Il bosco come teatro, resti di antiche civiltà come proscenio, nell’area archeologica di san Martino ai Campi. I sassi raccontano la storia di un luogo abitato dall’età del rame al basso medioevo, scoperto nel 1969 da un gruppo di appassionati che inseguivano una leggenda.
Non erano mossi dalla ricerca di un tesoro, ma dalla curiosità: lo spirito dei viaggiatori che ha dato vita anche a questa edizione di musicaRivafestival e che ha condotto all’approdo trentino «La Cantiga dela Serena».
 
Il profilo è quello di un ensemble, composto da musicisti e ricercatori pugliesi che da anni si dedica al recupero della musica antica e tradizionale del bacino del Mediterraneo.
L’essenza è quella dei cantori, che tramandano storie, leggende, musica e canti, con le voci e gli strumenti del mondo.
«Grazie per aver camminato con noi, per aver fatto questo viaggio.»
 
Le parole sono di Giorgia Santoro, nocchiero che ha nel sacco flauto, ottavino, flauto basso, flauto contrabbasso, bansuri, tin whistle, arpa celtica, banjo indiano, cimbali, perché sono molte le lingue della musica, ma il cuore qui è uno soltanto: il Mediterraneo.
Voce, chitarra battente, daff, Fabrizio Piepoli, ha tracciato la rotta. Sullo sfondo le percussioni di Roberto Ghia.
 
«Noi navighiamo nel mar Mediterraneo e non solo. In realtà navighiamo su una nave che tanto immaginaria non è, perché portiamo legni, corde.

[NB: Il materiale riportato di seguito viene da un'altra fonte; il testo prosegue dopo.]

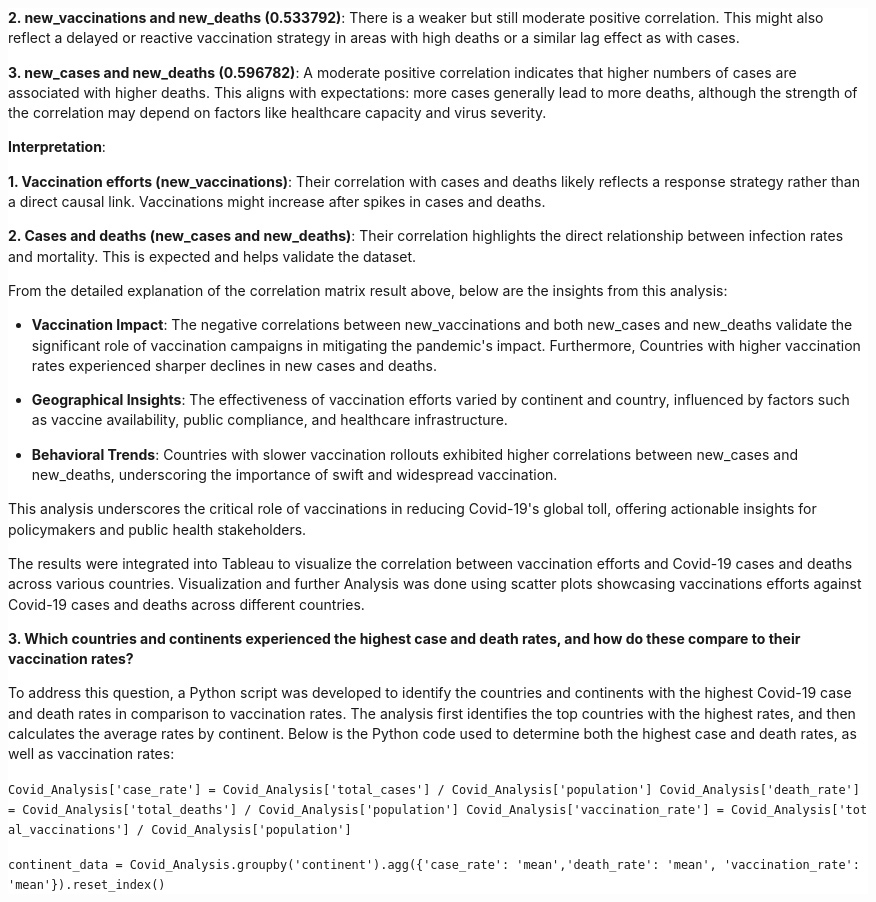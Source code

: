 **2.	new_vaccinations and new_deaths (0.533792)**: There is a weaker but still moderate positive correlation. This might also reflect a delayed or reactive vaccination strategy in areas with high deaths or a similar lag effect as with cases.

**3.	new_cases and new_deaths (0.596782)**: A moderate positive correlation indicates that higher numbers of cases are associated with higher deaths. This aligns with expectations: more cases generally lead to more deaths, although the strength of the correlation may depend on factors like healthcare capacity and virus severity.

**Interpretation**:

**1.	Vaccination efforts (new_vaccinations)**: Their correlation with cases and deaths likely reflects a response strategy rather than a direct causal link. Vaccinations might increase after spikes in cases and deaths.

**2.	Cases and deaths (new_cases and new_deaths)**: Their correlation highlights the direct relationship between infection rates and mortality. This is expected and helps validate the dataset.

From the detailed explanation of the correlation matrix result above, below are the insights from this analysis:

- **Vaccination Impact**: The negative correlations between new_vaccinations and both new_cases and new_deaths validate the significant role of vaccination campaigns in mitigating the pandemic's impact. Furthermore, Countries with higher vaccination rates experienced sharper declines in new cases and deaths.

- **Geographical Insights**: The effectiveness of vaccination efforts varied by continent and country, influenced by factors such as vaccine availability, public compliance, and healthcare infrastructure.

- **Behavioral Trends**: Countries with slower vaccination rollouts exhibited higher correlations between new_cases and new_deaths, underscoring the importance of swift and widespread vaccination.

This analysis underscores the critical role of vaccinations in reducing Covid-19's global toll, offering actionable insights for policymakers and public health stakeholders.

The results were integrated into Tableau to visualize the correlation between vaccination efforts and Covid-19 cases and deaths across various countries. Visualization and further Analysis was done using scatter plots showcasing vaccinations efforts against Covid-19 cases and deaths across different countries.

**3.	Which countries and continents experienced the highest case and death rates, and how do these compare to their vaccination rates?**

To address this question, a Python script was developed to identify the countries and continents with the highest Covid-19 case and death rates in comparison to vaccination rates. The analysis first identifies the top countries with the highest rates, and then calculates the average rates by continent. Below is the Python code used to determine both the highest case and death rates, as well as vaccination rates:

```
Covid_Analysis['case_rate'] = Covid_Analysis['total_cases'] / Covid_Analysis['population'] Covid_Analysis['death_rate'] = Covid_Analysis['total_deaths'] / Covid_Analysis['population'] Covid_Analysis['vaccination_rate'] = Covid_Analysis['total_vaccinations'] / Covid_Analysis['population']
```

```
continent_data = Covid_Analysis.groupby('continent').agg({'case_rate': 'mean','death_rate': 'mean', 'vaccination_rate': 'mean'}).reset_index()
```
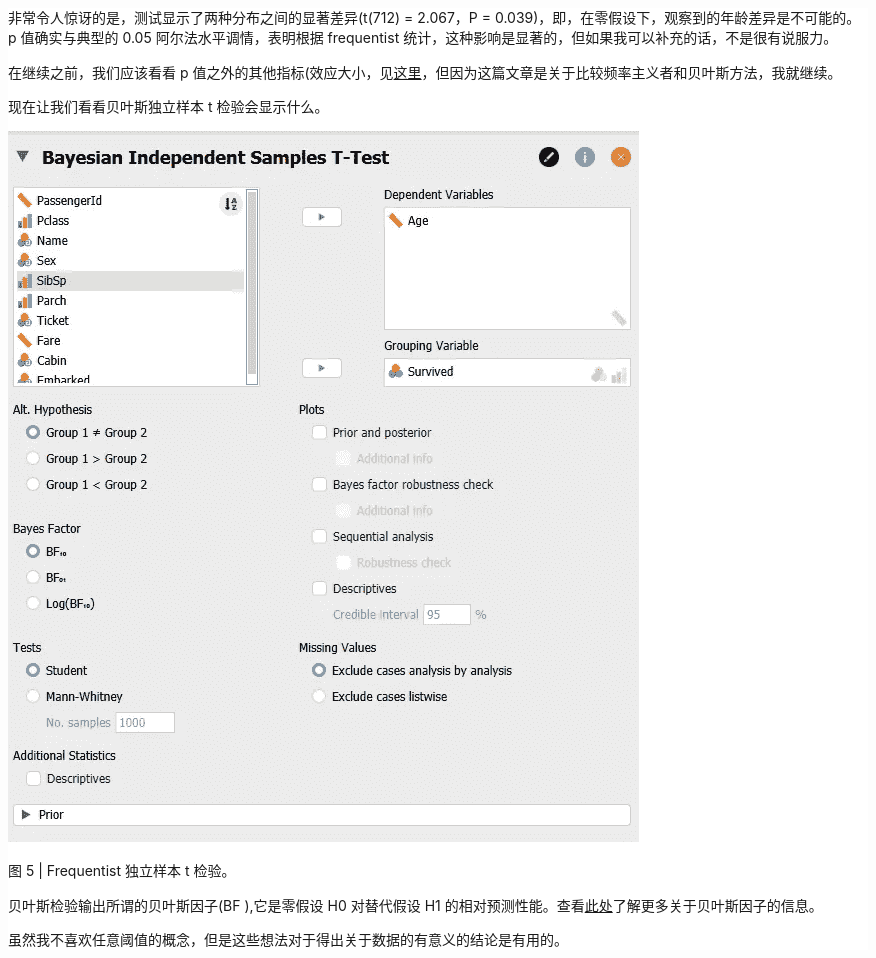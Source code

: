 非常令人惊讶的是，测试显示了两种分布之间的显著差异(t(712) = 2.067，P = 0.039)，即，在零假设下，观察到的年龄差异是不可能的。p 值确实与典型的 0.05 阿尔法水平调情，表明根据 frequentist 统计，这种影响是显著的，但如果我可以补充的话，不是很有说服力。

在继续之前，我们应该看看 p 值之外的其他指标(效应大小，见[这里](https://juls-dotcom.github.io/meta_analysis_intro.html)，但因为这篇文章是关于比较频率主义者和贝叶斯方法，我就继续。

现在让我们看看贝叶斯独立样本 t 检验会显示什么。

![](img/50beba213ed974ff4767494be8efe8f7.png)

图 5 | Frequentist 独立样本 t 检验。

贝叶斯检验输出所谓的贝叶斯因子(BF ),它是零假设 H0 对替代假设 H1 的相对预测性能。查看[此处](https://www.nature.com/articles/s41593-020-0660-4.epdf?sharing_token=OEe5lhDTKmPD-JVThUeOa9RgN0jAjWel9jnR3ZoTv0PHIohlcfgrTQy6CxWqCOTEfIBOYTdNkvPex4btLHhH7VX5FjtgHAMifLTBWpcGkJqaZ-_DSR9dfqG6s8cfxeqQb9PmbPysPgdRVMBi3DZ0MG1NugP_meKZVesy2x9Xv3A%3D)了解更多关于贝叶斯因子的信息。

虽然我不喜欢任意阈值的概念，但是这些想法对于得出关于数据的有意义的结论是有用的。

«Sul palco molti strumenti che non vengono dal Mare nostrum, perché il Mediterraneo è un luogo immaginario, è uno stato d’animo, oltre la retorica dell’appartenenza geografica.»
 
L’uomo come creatura di un conteso ben più ampio di quello che lo può definire.
«La cantiga è una zattera colma di strumenti, suoni e suggestioni pronta a raccoglierne altri e declinarli con il suo cuore.»
Un cuore di donna, ha proseguito Piepoli: Santoro come tessitrice del progetto di ricerca, certo, ma anche donna nel senso assoluto del termine, tessitrice di vita.
 
Così La Cantiga della serena, metafora di un viaggio musicale partito dal ladino, lingua tradizionale dei sefarditi, che esplora le musiche del Mediterraneo.
Non una semplice raccolta di canti e melodie, ma sapienti intrecci tra lingue e colori, leggende e canti popolari. E allora ecco la Grecìa salentina, il syrto greco, melodie siriane, horo macedone.
Nel bosco cangiante di Campi si è svelato il Mediterraneo, quello stato dell’anima che non è semplicemente mare.
 
L’erba si è fatta scoglio dove un tempo un uomo incontrò la sua sorte, la sua fortuna.
Essa piangeva e con lei tutti i pesci del mare.
«Dimmi Fortuna, perché piangi?» chiese lui. «Piango per i torti che ti sono stati fatti.»
 
Salentino, castigiano antico, sefardì, ricerche linguistiche da una sponda all’altra del Mediterraneo.
Difficile gettare l’ancora da questa barca chiamata musica, guidata dal canto della sirena lungo le rotte dei popoli antichi.